> [YOUR OBJECTIVE] Each line of the data below goes into the copy exactly; pictures do not.

[Records contained in a dataset]
________________________

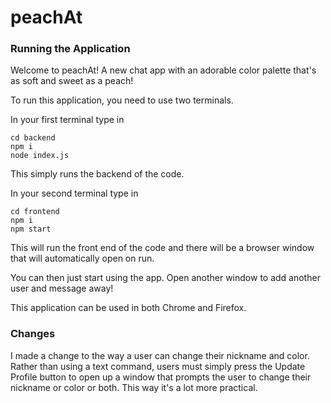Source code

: # peachAt

### Running the Application

Welcome to peachAt! A new chat app with an adorable color palette that's as soft and sweet as a peach!

To run this application, you need to use two terminals.

In your first terminal type in

```
cd backend
npm i
node index.js
```

This simply runs the backend of the code.

In your second terminal type in

```
cd frontend
npm i
npm start
```

This will run the front end of the code and there will be a browser window that will automatically open on run.

You can then just start using the app. Open another window to add another user and message away!

This application can be used in both Chrome and Firefox.

### Changes

I made a change to the way a user can change their nickname and color. Rather than using a text command, users must simply press the Update Profile button to open up a window that prompts the user to change their nickname or color or both. This way it's a lot more practical.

________________________

> [TASK OUTPUT]
Source code

: # peachAt

### Running the Application

Welcome to peachAt! A new chat app with an adorable color palette that's as soft and sweet as a peach!

To run this application, you need to use two terminals.

In your first terminal type in

```
cd backend
npm i
node index.js
```

This simply runs the backend of the code.

In your second terminal type in

```
cd frontend
npm i
npm start
```

This will run the front end of the code and there will be a browser window that will automatically open on run.

You can then just start using the app. Open another window to add another user and message away!

This application can be used in both Chrome and Firefox.

### Changes

I made a change to the way a user can change their nickname and color. Rather than using a text command, users must simply press the Update Profile button to open up a window that prompts the user to change their nickname or color or both. This way it's a lot more practical.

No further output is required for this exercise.